**Task description:** Nothing but the line holding "#### D46. Cosa" and the lines after it, through the end of the records, should be set down, each exactly as it is.

::: Data records :::

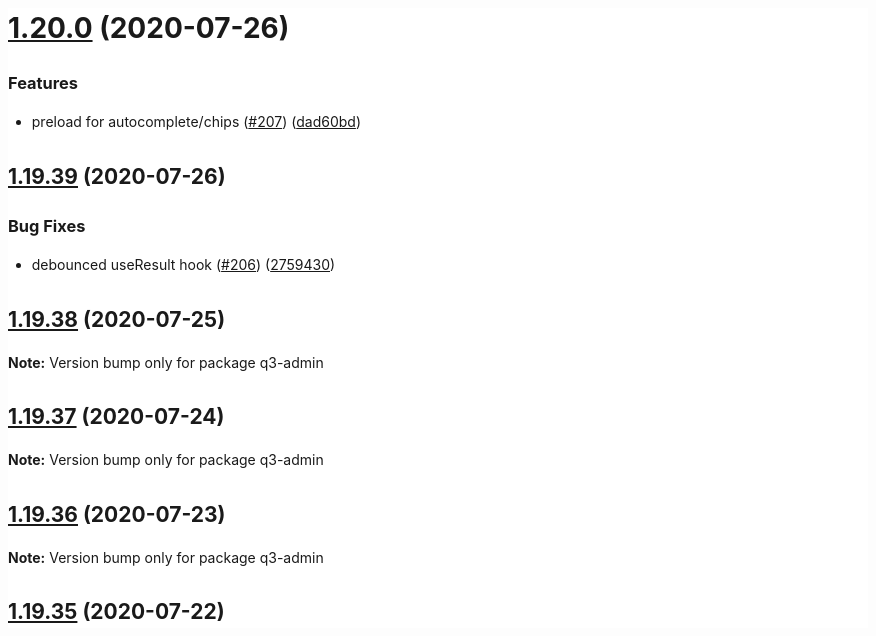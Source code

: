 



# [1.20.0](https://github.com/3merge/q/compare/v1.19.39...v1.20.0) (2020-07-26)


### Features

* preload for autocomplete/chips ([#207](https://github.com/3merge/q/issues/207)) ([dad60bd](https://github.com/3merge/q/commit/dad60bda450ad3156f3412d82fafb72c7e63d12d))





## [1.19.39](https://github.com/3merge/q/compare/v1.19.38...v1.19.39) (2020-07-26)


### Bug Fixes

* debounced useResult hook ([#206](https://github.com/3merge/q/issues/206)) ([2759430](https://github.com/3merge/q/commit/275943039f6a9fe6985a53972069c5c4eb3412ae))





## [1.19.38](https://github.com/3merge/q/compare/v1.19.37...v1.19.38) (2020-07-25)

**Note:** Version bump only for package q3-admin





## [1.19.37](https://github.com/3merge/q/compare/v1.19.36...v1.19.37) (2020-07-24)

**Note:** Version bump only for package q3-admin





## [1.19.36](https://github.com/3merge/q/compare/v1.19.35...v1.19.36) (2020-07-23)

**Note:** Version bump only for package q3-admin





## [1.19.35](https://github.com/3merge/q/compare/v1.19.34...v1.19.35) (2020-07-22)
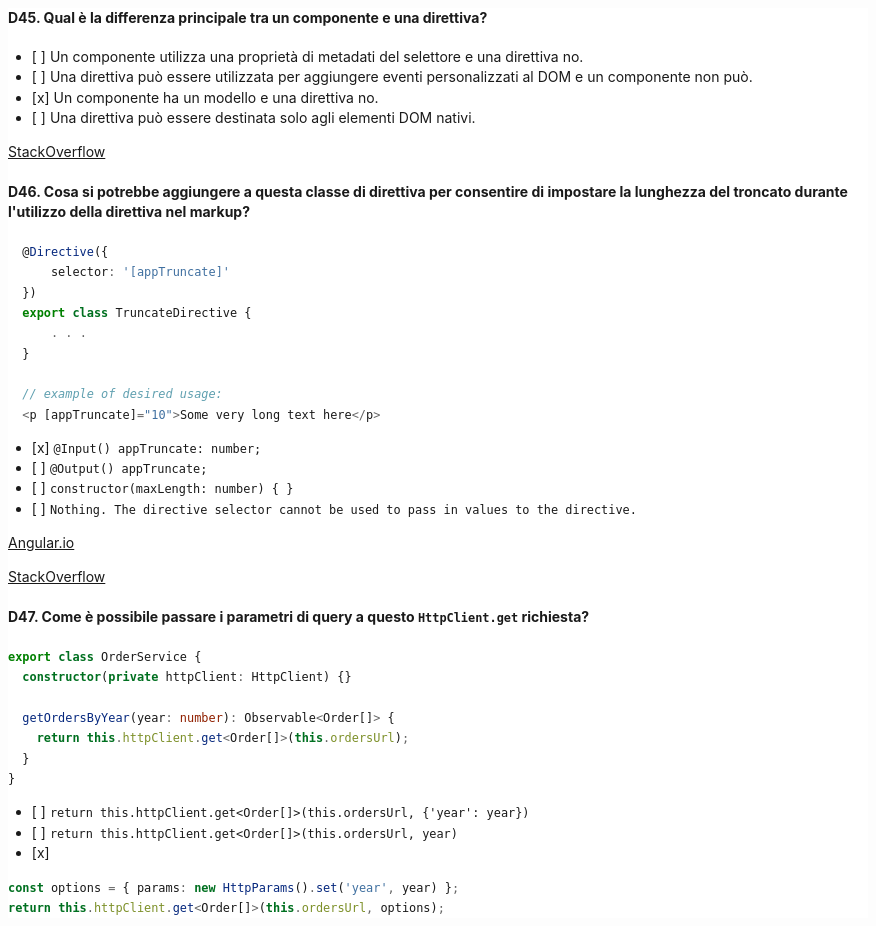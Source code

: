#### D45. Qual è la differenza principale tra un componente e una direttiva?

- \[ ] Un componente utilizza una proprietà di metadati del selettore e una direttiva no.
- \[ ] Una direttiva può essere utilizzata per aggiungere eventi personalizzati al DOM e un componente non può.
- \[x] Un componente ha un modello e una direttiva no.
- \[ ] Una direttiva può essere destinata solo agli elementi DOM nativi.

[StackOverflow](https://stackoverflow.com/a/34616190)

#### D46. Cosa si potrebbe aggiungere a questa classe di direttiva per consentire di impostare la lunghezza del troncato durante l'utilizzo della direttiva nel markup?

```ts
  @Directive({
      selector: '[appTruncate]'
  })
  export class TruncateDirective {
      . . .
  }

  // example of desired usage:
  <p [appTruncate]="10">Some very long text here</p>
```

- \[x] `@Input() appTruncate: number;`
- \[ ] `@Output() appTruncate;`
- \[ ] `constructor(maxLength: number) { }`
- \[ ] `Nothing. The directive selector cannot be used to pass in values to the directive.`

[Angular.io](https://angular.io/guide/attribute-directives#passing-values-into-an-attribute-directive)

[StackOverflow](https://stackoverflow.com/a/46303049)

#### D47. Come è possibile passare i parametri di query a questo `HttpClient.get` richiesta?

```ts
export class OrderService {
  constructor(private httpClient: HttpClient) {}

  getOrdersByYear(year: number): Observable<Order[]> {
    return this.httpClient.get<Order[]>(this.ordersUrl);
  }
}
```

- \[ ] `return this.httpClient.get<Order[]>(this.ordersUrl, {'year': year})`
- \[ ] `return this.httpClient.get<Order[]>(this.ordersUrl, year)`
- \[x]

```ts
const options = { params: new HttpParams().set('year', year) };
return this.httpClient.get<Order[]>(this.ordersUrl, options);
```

:::

**Response below:**
#### D46. Cosa si potrebbe aggiungere a questa classe di direttiva per consentire di impostare la lunghezza del troncato durante l'utilizzo della direttiva nel markup?

```ts
  @Directive({
      selector: '[appTruncate]'
  })
  export class TruncateDirective {
      . . .
  }

  // example of desired usage:
  <p [appTruncate]="10">Some very long text here</p>
```

- \[x] `@Input() appTruncate: number;`
- \[ ] `@Output() appTruncate;`
- \[ ] `constructor(maxLength: number) { }`
- \[ ] `Nothing. The directive selector cannot be used to pass in values to the directive.`

[Angular.io](https://angular.io/guide/attribute-directives#passing-values-into-an-attribute-directive)

[StackOverflow](https://stackoverflow.com/a/46303049)

#### D47. Come è possibile passare i parametri di query a questo `HttpClient.get` richiesta?

```ts
export class OrderService {
  constructor(private httpClient: HttpClient) {}

  getOrdersByYear(year: number): Observable<Order[]> {
    return this.httpClient.get<Order[]>(this.ordersUrl);
  }
}
```

- \[ ] `return this.httpClient.get<Order[]>(this.ordersUrl, {'year': year})`
- \[ ] `return this.httpClient.get<Order[]>(this.ordersUrl, year)`
- \[x]

```ts
const options = { params: new HttpParams().set('year', year) };
return this.httpClient.get<Order[]>(this.ordersUrl, options);
```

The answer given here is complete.